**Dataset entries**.

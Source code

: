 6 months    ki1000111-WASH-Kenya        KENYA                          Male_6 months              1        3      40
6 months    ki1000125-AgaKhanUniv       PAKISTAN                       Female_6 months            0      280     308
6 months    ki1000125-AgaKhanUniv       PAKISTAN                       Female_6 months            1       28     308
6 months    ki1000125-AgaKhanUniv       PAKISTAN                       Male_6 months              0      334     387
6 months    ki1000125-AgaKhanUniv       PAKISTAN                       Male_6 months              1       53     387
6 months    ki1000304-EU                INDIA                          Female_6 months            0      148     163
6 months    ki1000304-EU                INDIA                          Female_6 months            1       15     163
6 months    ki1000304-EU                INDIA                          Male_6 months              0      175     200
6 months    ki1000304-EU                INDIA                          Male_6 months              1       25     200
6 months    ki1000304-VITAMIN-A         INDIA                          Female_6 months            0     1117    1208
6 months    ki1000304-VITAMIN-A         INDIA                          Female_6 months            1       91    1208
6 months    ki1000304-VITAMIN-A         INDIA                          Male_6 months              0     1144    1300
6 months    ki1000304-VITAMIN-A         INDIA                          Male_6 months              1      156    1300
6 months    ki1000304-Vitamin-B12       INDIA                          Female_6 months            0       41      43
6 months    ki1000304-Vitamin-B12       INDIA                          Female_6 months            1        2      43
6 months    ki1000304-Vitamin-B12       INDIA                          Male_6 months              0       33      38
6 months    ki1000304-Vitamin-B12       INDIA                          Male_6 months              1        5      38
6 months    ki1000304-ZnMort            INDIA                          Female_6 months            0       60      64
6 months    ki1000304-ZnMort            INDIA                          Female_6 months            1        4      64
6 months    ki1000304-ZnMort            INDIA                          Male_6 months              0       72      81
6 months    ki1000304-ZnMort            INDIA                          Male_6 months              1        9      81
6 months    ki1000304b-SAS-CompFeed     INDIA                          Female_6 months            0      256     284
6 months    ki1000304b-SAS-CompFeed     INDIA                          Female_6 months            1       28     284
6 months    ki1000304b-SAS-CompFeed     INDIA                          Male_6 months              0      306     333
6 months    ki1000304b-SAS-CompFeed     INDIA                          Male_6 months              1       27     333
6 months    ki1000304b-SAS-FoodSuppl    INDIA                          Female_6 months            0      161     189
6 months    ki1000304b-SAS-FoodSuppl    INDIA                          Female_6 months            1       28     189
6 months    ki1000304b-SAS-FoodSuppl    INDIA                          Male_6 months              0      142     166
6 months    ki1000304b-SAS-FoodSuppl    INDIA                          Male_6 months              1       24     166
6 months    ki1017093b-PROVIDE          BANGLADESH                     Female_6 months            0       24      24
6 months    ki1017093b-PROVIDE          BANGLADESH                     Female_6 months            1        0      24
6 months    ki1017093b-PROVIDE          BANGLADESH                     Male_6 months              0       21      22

**YOUR ASSIGNMENT**. Give back the data above, repeating every record exactly.

**TASK OUTPUT**.
Source code

: 6 months    ki1000111-WASH-Kenya        KENYA                          Male_6 months              1        3      40
6 months    ki1000125-AgaKhanUniv       PAKISTAN                       Female_6 months            0      280     308
6 months    ki1000125-AgaKhanUniv       PAKISTAN                       Female_6 months            1       28     308
6 months    ki1000125-AgaKhanUniv       PAKISTAN                       Male_6 months              0      334     387
6 months    ki1000125-AgaKhanUniv       PAKISTAN                       Male_6 months              1       53     387
6 months    ki1000304-EU                INDIA                          Female_6 months            0      148     163
6 months    ki1000304-EU                INDIA                          Female_6 months            1       15     163
6 months    ki1000304-EU                INDIA                          Male_6 months              0      175     200
6 months    ki1000304-EU                INDIA                          Male_6 months              1       25     200
6 months    ki1000304-VITAMIN-A         INDIA                          Female_6 months            0     1117    1208
6 months    ki1000304-VITAMIN-A         INDIA                          Female_6 months            1       91    1208
6 months    ki1000304-VITAMIN-A         INDIA                          Male_6 months              0     1144    1300
6 months    ki1000304-VITAMIN-A         INDIA                          Male_6 months              1      156    1300
6 months    ki1000304-Vitamin-B12       INDIA                          Female_6 months            0       41      43
6 months    ki1000304-Vitamin-B12       INDIA                          Female_6 months            1        2      43
6 months    ki1000304-Vitamin-B12       INDIA                          Male_6 months              0       33      38
6 months    ki1000304-Vitamin-B12       INDIA                          Male_6 months              1        5      38
6 months    ki1000304-ZnMort            INDIA                          Female_6 months            0       60      64
6 months    ki1000304-ZnMort            INDIA                          Female_6 months            1        4      64
6 months    ki1000304-ZnMort            INDIA                          Male_6 months              0       72      81
6 months    ki1000304-ZnMort            INDIA                          Male_6 months              1        9      81
6 months    ki1000304b-SAS-CompFeed     INDIA                          Female_6 months            0      256     284
6 months    ki1000304b-SAS-CompFeed     INDIA                          Female_6 months            1       28     284
6 months    ki1000304b-SAS-CompFeed     INDIA                          Male_6 months              0      306     333
6 months    ki1000304b-SAS-CompFeed     INDIA                          Male_6 months              1       27     333
6 months    ki1000304b-SAS-FoodSuppl    INDIA                          Female_6 months            0      161     189
6 months    ki1000304b-SAS-FoodSuppl    INDIA                          Female_6 months            1       28     189
6 months    ki1000304b-SAS-FoodSuppl    INDIA                          Male_6 months              0      142     166
6 months    ki1000304b-SAS-FoodSuppl    INDIA                          Male_6 months              1       24     166
6 months    ki1017093b-PROVIDE          BANGLADESH                     Female_6 months            0       24      24
6 months    ki1017093b-PROVIDE          BANGLADESH                     Female_6 months            1        0      24
6 months    ki1017093b-PROVIDE          BANGLADESH                     Male_6 months              0       21      22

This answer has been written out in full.